Exercise:
Only the lines below starting at the one that contains "hsdo_Variable | hsdo_Sub_Experiment_Id" and ending at the one that contains "hsdo_Location | hsdo_Realm" are to be reproduced, exactly and with both ends kept.
====== Data to use
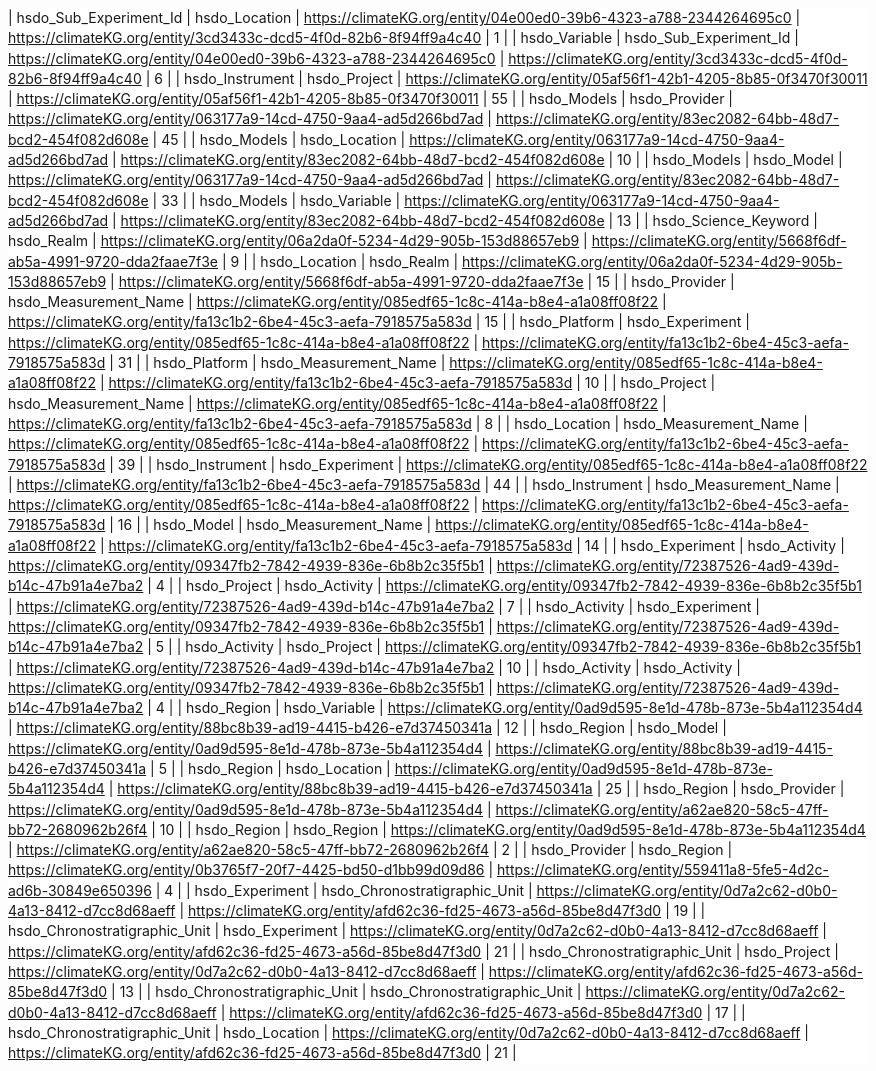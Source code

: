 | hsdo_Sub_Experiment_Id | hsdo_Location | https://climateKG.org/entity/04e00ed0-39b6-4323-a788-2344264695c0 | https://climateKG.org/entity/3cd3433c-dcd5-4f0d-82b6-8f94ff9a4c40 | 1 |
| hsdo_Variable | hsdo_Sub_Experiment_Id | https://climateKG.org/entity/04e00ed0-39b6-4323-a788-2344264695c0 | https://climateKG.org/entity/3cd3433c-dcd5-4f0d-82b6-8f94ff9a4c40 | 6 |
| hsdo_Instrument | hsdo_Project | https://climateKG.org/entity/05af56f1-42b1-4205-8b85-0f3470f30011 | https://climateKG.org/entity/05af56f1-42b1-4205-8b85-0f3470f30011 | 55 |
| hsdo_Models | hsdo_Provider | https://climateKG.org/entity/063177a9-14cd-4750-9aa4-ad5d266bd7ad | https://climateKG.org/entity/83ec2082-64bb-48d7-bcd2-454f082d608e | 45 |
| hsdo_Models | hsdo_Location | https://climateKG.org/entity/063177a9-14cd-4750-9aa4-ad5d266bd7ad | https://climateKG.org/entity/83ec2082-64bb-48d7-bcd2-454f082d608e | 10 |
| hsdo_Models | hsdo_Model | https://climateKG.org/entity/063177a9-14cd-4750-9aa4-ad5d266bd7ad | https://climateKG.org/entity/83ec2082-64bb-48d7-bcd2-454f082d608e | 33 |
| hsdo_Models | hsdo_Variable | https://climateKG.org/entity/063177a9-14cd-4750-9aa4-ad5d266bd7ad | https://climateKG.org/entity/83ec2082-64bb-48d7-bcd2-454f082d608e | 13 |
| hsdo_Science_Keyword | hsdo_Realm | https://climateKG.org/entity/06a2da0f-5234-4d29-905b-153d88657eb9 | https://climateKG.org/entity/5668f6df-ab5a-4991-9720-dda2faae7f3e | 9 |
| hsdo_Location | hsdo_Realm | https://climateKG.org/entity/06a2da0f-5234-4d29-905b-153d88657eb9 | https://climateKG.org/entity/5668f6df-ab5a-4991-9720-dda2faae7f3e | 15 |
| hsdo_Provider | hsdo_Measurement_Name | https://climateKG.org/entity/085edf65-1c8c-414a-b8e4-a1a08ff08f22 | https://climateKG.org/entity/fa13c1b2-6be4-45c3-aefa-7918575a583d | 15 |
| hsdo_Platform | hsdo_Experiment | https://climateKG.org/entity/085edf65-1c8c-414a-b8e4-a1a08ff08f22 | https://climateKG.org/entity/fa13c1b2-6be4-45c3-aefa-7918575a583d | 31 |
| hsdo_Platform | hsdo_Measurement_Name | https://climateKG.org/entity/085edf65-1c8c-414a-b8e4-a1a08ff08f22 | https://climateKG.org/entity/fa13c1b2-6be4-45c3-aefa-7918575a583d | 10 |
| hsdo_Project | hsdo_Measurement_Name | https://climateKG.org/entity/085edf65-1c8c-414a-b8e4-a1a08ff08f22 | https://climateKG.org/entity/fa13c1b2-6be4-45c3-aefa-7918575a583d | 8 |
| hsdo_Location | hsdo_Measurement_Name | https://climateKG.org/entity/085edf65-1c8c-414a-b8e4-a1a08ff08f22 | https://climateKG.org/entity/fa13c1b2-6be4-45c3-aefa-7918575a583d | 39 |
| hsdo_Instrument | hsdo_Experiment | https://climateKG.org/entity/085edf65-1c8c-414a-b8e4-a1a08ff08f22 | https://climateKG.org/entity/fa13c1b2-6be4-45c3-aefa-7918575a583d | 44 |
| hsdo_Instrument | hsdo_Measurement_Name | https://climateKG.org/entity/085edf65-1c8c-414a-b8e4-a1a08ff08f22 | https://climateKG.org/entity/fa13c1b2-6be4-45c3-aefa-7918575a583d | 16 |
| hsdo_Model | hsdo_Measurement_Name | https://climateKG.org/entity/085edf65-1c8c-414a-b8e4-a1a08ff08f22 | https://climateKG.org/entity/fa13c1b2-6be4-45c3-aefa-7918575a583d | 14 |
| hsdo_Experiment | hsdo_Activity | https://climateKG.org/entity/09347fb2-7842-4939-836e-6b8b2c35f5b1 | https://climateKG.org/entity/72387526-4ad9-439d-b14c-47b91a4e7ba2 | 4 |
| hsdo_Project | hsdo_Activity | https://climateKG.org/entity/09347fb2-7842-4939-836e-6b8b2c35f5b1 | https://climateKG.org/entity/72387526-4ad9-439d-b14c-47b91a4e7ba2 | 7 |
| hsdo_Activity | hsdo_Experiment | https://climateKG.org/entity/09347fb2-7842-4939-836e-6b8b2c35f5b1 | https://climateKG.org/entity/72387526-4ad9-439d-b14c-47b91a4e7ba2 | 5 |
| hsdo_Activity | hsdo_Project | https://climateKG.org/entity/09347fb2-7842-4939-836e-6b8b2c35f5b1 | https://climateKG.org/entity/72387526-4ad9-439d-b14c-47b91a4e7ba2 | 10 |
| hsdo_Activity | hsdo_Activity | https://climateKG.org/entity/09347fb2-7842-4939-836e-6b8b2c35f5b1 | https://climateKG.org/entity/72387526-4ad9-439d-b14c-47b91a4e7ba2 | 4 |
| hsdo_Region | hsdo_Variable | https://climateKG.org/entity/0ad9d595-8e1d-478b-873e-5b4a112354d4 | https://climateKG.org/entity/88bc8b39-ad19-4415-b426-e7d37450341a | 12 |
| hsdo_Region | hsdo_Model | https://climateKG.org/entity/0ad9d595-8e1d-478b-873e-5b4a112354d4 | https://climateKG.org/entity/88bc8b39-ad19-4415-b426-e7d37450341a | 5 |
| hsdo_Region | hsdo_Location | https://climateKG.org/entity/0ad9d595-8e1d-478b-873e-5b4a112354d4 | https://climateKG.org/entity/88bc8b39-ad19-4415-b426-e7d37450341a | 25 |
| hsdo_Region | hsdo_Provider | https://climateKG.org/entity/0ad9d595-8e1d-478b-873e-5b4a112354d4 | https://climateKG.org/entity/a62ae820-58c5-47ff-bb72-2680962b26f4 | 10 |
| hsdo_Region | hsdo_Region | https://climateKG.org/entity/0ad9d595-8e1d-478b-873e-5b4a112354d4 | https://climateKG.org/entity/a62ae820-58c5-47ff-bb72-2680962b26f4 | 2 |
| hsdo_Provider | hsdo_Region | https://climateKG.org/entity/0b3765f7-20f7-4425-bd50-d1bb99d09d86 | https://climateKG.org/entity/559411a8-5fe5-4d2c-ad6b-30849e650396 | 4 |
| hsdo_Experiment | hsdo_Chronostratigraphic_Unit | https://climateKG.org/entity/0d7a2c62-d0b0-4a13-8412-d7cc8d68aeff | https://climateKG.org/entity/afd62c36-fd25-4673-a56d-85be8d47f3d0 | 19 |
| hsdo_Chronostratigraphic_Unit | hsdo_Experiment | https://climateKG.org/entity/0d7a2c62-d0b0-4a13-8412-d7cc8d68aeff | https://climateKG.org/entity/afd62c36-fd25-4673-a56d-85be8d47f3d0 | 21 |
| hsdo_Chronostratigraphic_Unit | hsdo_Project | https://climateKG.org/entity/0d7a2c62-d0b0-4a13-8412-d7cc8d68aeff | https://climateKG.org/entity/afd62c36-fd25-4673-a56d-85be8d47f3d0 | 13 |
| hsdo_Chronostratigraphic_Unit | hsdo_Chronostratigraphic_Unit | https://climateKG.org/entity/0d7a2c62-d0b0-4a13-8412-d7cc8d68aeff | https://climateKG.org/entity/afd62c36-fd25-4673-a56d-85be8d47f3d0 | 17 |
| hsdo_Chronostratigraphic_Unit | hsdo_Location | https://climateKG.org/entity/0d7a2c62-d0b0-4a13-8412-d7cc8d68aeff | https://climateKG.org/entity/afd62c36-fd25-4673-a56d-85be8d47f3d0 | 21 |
============
Expected output:
| hsdo_Variable | hsdo_Sub_Experiment_Id | https://climateKG.org/entity/04e00ed0-39b6-4323-a788-2344264695c0 | https://climateKG.org/entity/3cd3433c-dcd5-4f0d-82b6-8f94ff9a4c40 | 6 |
| hsdo_Instrument | hsdo_Project | https://climateKG.org/entity/05af56f1-42b1-4205-8b85-0f3470f30011 | https://climateKG.org/entity/05af56f1-42b1-4205-8b85-0f3470f30011 | 55 |
| hsdo_Models | hsdo_Provider | https://climateKG.org/entity/063177a9-14cd-4750-9aa4-ad5d266bd7ad | https://climateKG.org/entity/83ec2082-64bb-48d7-bcd2-454f082d608e | 45 |
| hsdo_Models | hsdo_Location | https://climateKG.org/entity/063177a9-14cd-4750-9aa4-ad5d266bd7ad | https://climateKG.org/entity/83ec2082-64bb-48d7-bcd2-454f082d608e | 10 |
| hsdo_Models | hsdo_Model | https://climateKG.org/entity/063177a9-14cd-4750-9aa4-ad5d266bd7ad | https://climateKG.org/entity/83ec2082-64bb-48d7-bcd2-454f082d608e | 33 |
| hsdo_Models | hsdo_Variable | https://climateKG.org/entity/063177a9-14cd-4750-9aa4-ad5d266bd7ad | https://climateKG.org/entity/83ec2082-64bb-48d7-bcd2-454f082d608e | 13 |
| hsdo_Science_Keyword | hsdo_Realm | https://climateKG.org/entity/06a2da0f-5234-4d29-905b-153d88657eb9 | https://climateKG.org/entity/5668f6df-ab5a-4991-9720-dda2faae7f3e | 9 |
| hsdo_Location | hsdo_Realm | https://climateKG.org/entity/06a2da0f-5234-4d29-905b-153d88657eb9 | https://climateKG.org/entity/5668f6df-ab5a-4991-9720-dda2faae7f3e | 15 |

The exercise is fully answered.